Schneewittchens Herz schlug schneller. O was sah der Apfel lecker aus. Und er war ein Geschenk. Ein Geschenk durfte man nicht ablehnen. Die alte Frau hatte sicherlich einen weiten Weg hinter sich. Da wäre es unhöflich, den Apfel nicht zu probieren. Wenn er gut war, dann könnten die Zwerge öfter von der Bauersfrau Obst und Gemüse bestellen. 

Vorsichtig öffnete sie das Fenster. Nun keimte aber doch Unsicherheit in ihr hoch. Sie erinnerte sich an die wunderschöne Spange, die die Krämersfrau vergiftet hatte und in ihr Haar gesteckt. Zitternd verschränkte sie die Finger. Vielleicht war es doch keine so gute Idee, von einer Fremden etwas anzunehmen. Es ging hier ja schließlich um ihr Leben. 

„Nein", sprach sie schließlich und ihre Stimme klang traurig, „ich darf nichts annehmen." 

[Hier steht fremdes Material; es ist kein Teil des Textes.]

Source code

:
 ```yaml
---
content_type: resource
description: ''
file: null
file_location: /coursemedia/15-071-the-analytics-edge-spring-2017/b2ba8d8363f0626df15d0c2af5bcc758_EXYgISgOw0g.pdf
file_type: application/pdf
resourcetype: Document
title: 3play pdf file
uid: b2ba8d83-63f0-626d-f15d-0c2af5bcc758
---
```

„Fürchtest du dich vor Gift?" Die Bauersfrau schüttelte den Kopf. „Sieh, ich schneide den Apfel in zwei Teile. Die schöne, rotbackige Hälfte gebe ich dir, die weiße nehme ich." 

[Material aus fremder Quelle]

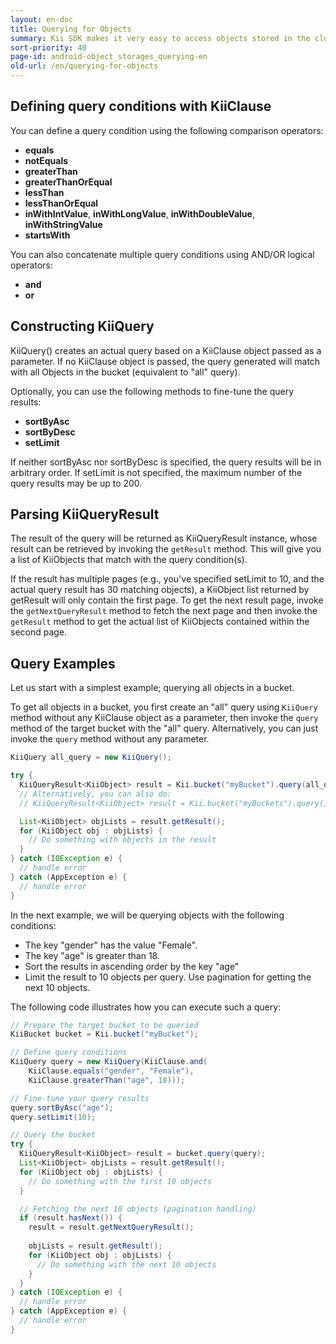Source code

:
 ```yaml
---
layout: en-doc
title: Querying for Objects
summary: Kii SDK makes it very easy to access objects stored in the cloud, despite the objects being arbitrary key/value pairs. The SDK allows you to make specific queries on any bucket - for example: retrieve up to 10 objects in a bucket having a key named "count" be greater than 8 in descending order. Read on for some examples...
sort-priority: 40
page-id: android-object_storages_querying-en
old-url: /en/querying-for-objects
---
```

## Defining query conditions with KiiClause

You can define a query condition using the following comparison operators:

 * **equals**
 * **notEquals**
 * **greaterThan**
 * **greaterThanOrEqual**
 * **lessThan**
 * **lessThanOrEqual**
 * **inWithIntValue**, **inWithLongValue**, **inWithDoubleValue**, **inWithStringValue**
 * **startsWith**

You can also concatenate multiple query conditions using AND/OR logical operators:

 * **and**
 * **or**

## Constructing KiiQuery

KiiQuery() creates an actual query based on a KiiClause object passed as a parameter.  If no KiiClause object is passed, the query generated will match with all Objects in the bucket (equivalent to "all" query).

Optionally, you can use the following methods to fine-tune the query results:

 * **sortByAsc**
 * **sortByDesc**
 * **setLimit**

If neither sortByAsc nor sortByDesc is specified, the query results will be in arbitrary order.  If setLimit is not specified, the maximum number of the query results may be up to 200.

## Parsing KiiQueryResult

The result of the query will be returned as KiiQueryResult instance, whose result can be retrieved by invoking the `getResult` method.  This will give you a list of KiiObjects that match with the query condition(s).

If the result has multiple pages (e.g., you've specified setLimit to 10, and the actual query result has 30 matching objects), a KiiObject list returned by getResult will only contain the first page.  To get the next result page, invoke the `getNextQueryResult` method to fetch the next page and then invoke the `getResult` method to get the actual list of KiiObjects contained within the second page.


## Query Examples

Let us start with a simplest example; querying all objects in a bucket. 

To get all objects in a bucket, you first create an "all" query using `KiiQuery` method without any KiiClause object as a parameter, then invoke the `query` method of the target bucket with the "all" query.  Alternatively, you can just invoke the `query` method without any parameter.


```java
KiiQuery all_query = new KiiQuery();

try {
  KiiQueryResult<KiiObject> result = Kii.bucket("myBucket").query(all_query);
  // Alternatively, you can also do:
  // KiiQueryResult<KiiObject> result = Kii.bucket("myBuckets").query();

  List<KiiObject> objLists = result.getResult();
  for (KiiObject obj : objLists) {
    // Do something with objects in the result
  }
} catch (IOException e) {
  // handle error
} catch (AppException e) {
  // handle error
}
```

In the next example, we will be querying objects with the following conditions:

 * The key "gender" has the value "Female".
 * The key "age" is greater than 18.
 * Sort the results in ascending order by the key "age"
 * Limit the result to 10 objects per query.  Use pagination for getting the next 10 objects.

The following code illustrates how you can execute such a query:


```java
// Prepare the target bucket to be queried
KiiBucket bucket = Kii.bucket("myBucket");

// Define query conditions 
KiiQuery query = new KiiQuery(KiiClause.and(
    KiiClause.equals("gender", "Female"),
    KiiClause.greaterThan("age", 18)));

// Fine-tune your query results
query.sortByAsc("age");
query.setLimit(10);

// Query the bucket
try {
  KiiQueryResult<KiiObject> result = bucket.query(query);
  List<KiiObject> objLists = result.getResult();
  for (KiiObject obj : objLists) {
    // Do something with the first 10 objects
  }

  // Fetching the next 10 objects (pagination handling)
  if (result.hasNext()) {
    result = result.getNextQueryResult();
     
    objLists = result.getResult();
    for (KiiObject obj : objLists) {
      // Do something with the next 10 objects
    }
  }
} catch (IOException e) {
  // handle error
} catch (AppException e) {
  // handle error
}
```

Noch während die Frau die Hälfte zum Fenster hinstreckte, biss sie selbst von ihrer Hälfte ab und kaute genüsslich. Da war Schneewittchen überzeugt. Wie könnte die alte Bauersfrau von dem Apfel essen, wenn er vergiftet wäre? Eifrig griff sie nach der rotbackigen Hälfte. Ihre Augen glitzerten vor Vorfreude, und sie nahm einen großen Bissen. Aber als das Apfelstück in ihrem Mund war, rutschte es unglücklich in ihren Hals hinab. Noch ehe sie richtig erkannte, dass sie keine Luft mehr bekam, wurde es schwarz um sie herum.